Mindy Gehrs

Personal information
- Born: Oak Ridge, Tennessee, United States

Sport
- Sport: Swimming
- Strokes: Medley, butterfly
- Club: Michigan Wolverines

= Mindy Gehrs =

American swimmer

Melinda Anne "Mindy" Gehrs is a former All-American swimmer who was inducted into the University of Michigan Athletic Hall of Honor in January 2009.

==Youth in Oak Ridge, Tennessee==
A native of Oak Ridge, Tennessee, Gehrs is the daughter of Dr. and Mrs. Carl and Judi Gehrs. She began swimming at age seven and was a member of two junior national teams and two national teams. She was also a four-time Tennessee state champion and swam for both Oak Ridge High School and the Atomic City Aquatic Club (so named because Gehrs' hometown of Oak Ridge was a base for the Manhattan Project, the operation that developed the atomic bomb). In 1998, Gehrs was inducted into the Oak Ridge Sports Hall of Fame. At the time of her selection, The Oak Ridger called Gehrs "the best swimmer to ever part the waters of the Atomic City."

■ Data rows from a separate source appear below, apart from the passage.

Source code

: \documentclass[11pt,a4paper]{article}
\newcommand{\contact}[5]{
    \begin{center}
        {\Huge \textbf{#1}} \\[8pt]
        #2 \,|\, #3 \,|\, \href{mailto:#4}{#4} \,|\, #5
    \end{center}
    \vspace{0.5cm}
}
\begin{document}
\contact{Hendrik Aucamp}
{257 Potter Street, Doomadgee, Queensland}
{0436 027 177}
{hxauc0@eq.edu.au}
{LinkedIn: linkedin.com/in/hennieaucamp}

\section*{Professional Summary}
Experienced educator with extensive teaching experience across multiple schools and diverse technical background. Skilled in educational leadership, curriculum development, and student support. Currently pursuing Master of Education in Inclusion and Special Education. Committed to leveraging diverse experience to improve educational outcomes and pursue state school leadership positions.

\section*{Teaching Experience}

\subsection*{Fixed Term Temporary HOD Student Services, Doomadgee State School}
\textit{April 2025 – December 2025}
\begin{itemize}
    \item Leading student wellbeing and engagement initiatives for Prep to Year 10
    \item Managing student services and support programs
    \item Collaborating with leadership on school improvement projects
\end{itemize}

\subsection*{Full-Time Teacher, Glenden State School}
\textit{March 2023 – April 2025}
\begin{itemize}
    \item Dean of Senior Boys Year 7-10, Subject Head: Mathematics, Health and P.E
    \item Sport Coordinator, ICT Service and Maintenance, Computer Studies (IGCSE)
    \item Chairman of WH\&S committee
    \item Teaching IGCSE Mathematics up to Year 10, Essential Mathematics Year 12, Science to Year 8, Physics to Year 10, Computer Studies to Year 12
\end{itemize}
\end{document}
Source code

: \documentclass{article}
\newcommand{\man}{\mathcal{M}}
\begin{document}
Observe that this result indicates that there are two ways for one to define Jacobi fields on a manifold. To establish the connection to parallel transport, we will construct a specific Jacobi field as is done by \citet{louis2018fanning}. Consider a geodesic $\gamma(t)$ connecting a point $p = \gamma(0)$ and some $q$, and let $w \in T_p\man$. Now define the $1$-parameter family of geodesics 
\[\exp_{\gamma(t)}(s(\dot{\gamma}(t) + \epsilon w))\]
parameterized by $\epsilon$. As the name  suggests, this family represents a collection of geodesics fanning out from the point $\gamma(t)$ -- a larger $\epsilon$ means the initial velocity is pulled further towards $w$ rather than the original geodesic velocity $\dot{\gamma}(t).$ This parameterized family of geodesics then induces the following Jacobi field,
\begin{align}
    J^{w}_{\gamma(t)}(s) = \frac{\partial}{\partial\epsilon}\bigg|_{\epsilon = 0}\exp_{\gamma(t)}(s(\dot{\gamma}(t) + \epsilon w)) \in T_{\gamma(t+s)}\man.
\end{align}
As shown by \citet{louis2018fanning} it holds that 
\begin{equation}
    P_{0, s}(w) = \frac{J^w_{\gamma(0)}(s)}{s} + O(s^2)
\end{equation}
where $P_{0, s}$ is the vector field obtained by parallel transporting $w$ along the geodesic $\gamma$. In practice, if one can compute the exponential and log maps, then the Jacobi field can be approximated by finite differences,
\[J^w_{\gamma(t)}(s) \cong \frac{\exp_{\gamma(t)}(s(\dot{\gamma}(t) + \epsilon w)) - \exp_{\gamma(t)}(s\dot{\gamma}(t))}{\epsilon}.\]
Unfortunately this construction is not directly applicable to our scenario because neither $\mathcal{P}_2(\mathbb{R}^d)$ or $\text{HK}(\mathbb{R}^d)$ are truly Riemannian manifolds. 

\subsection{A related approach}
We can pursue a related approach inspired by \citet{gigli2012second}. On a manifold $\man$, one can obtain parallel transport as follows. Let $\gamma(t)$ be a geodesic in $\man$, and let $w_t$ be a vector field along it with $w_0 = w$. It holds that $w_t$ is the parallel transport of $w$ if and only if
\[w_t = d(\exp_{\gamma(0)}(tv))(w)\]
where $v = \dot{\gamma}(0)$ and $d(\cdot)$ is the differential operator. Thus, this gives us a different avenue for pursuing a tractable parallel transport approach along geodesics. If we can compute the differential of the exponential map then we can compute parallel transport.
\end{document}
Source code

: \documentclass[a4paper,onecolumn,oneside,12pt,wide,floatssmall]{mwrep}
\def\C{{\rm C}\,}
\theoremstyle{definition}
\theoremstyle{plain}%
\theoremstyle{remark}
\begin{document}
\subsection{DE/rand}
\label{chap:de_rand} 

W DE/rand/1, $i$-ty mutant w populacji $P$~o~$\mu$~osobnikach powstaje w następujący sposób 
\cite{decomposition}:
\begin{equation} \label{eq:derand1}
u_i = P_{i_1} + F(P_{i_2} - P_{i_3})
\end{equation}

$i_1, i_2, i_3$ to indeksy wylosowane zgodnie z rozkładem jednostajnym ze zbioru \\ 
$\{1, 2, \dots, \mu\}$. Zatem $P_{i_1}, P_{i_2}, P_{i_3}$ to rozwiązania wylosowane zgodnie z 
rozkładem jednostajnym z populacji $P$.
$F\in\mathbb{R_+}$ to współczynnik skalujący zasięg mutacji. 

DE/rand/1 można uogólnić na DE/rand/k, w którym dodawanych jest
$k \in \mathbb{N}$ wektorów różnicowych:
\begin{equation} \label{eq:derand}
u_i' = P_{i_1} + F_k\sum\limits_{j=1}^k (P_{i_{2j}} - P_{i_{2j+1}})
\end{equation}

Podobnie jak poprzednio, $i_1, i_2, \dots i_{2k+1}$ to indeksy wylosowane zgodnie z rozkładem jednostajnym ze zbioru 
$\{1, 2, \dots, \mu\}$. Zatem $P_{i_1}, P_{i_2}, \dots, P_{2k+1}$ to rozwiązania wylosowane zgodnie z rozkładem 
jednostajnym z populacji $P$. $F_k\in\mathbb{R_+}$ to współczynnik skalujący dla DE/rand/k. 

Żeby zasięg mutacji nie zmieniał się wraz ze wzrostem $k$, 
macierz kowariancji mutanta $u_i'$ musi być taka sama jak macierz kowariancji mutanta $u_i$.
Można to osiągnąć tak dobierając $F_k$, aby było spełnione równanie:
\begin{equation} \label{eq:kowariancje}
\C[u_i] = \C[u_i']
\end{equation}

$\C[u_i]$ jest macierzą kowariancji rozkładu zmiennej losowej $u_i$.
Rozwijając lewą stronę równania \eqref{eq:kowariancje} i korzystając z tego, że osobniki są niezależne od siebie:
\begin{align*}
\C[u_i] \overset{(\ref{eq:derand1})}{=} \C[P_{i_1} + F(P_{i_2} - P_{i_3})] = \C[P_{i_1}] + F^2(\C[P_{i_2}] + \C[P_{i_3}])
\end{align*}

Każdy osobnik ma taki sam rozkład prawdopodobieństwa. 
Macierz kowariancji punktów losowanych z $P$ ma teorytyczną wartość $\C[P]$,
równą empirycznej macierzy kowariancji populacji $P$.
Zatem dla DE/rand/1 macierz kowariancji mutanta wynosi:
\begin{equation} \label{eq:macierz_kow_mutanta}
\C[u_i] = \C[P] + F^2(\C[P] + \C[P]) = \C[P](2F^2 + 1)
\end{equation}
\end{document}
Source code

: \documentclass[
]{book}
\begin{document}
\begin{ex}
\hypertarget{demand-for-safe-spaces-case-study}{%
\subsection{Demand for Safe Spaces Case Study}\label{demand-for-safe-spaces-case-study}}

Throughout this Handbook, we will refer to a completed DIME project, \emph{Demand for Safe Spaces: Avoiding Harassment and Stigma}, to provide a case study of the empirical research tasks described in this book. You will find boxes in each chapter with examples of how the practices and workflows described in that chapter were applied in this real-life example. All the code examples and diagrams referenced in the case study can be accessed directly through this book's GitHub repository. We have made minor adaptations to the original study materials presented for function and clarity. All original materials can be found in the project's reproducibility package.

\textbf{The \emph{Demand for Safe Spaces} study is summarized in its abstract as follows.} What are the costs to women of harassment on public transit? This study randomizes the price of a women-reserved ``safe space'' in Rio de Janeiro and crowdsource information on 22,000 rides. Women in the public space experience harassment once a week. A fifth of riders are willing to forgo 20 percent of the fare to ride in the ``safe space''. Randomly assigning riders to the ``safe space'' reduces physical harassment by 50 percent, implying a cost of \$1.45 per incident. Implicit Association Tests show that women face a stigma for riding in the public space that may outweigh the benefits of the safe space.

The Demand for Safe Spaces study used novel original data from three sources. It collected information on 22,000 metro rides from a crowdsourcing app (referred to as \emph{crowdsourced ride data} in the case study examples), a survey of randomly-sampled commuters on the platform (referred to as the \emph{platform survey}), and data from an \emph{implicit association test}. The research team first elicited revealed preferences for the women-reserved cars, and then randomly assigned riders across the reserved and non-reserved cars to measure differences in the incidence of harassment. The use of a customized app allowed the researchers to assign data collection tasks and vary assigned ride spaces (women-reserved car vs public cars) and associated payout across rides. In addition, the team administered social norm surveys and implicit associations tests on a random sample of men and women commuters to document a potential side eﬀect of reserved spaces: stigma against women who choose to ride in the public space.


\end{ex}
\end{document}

==University of Michigan==
Competing for Michigan from 1990 to 1993, she received 11 All-American honors in five events and won 13 Big Ten championships and the 1993 NCAA championship in the 400-meter individual medley. In 1992, Gehrs was named the Big Ten Women's Swimmer of the Year and received the Big Ten High Point Swimmer award after scoring a perfect 60 points with first-place finishes in: (a) the 200-meter individual medley with a time of 2:00.85, (b) the 400-meter individual medley with a time of 4:14.39, and (c) the 200-meter butterfly with a time of 1:59.52. All three of her times were University of Michigan school records, and her time in the 200-meter individual medley was also a Big Ten Conference record. At the end of the 1992 swim season, Gehrs told a Tennessee newspaper, "I just had a fantastic year. I was excited about the whole team. I got three individual bests - finally - and our relays were really good too." In 1993, she was named the NCAA Woman of the Year. Gehrs also received honors for her academic accomplishments, including three Academic All-Big Ten awards and the 1993 Big Ten Conference Medal of Honor for combined excellence in academics and athletics.

In January 2009, she was inducted into the University of Michigan Athletic Hall of Honor.

==Medical career and triathlete==
In 1998, Gehrs received her medical degree from the University of Alabama School of Medicine in Birmingham, Alabama. She also competed in triathlons and won the 1995 FS Fitness Systems Knoxville Lock Triathlon. In December 2002, Gehrs married Heath William Beaver at the Trinity United Methodist Church of Hartford City, Indiana. As of 2009, Gehrs is a practicing physician in Longmont, Colorado, specializing in the field of rehabilitation medicine. She treats patients with musculoskeletal, neuromuscular and spine problems and is a member of the American Academy of Physical Medicine and Rehabilitation.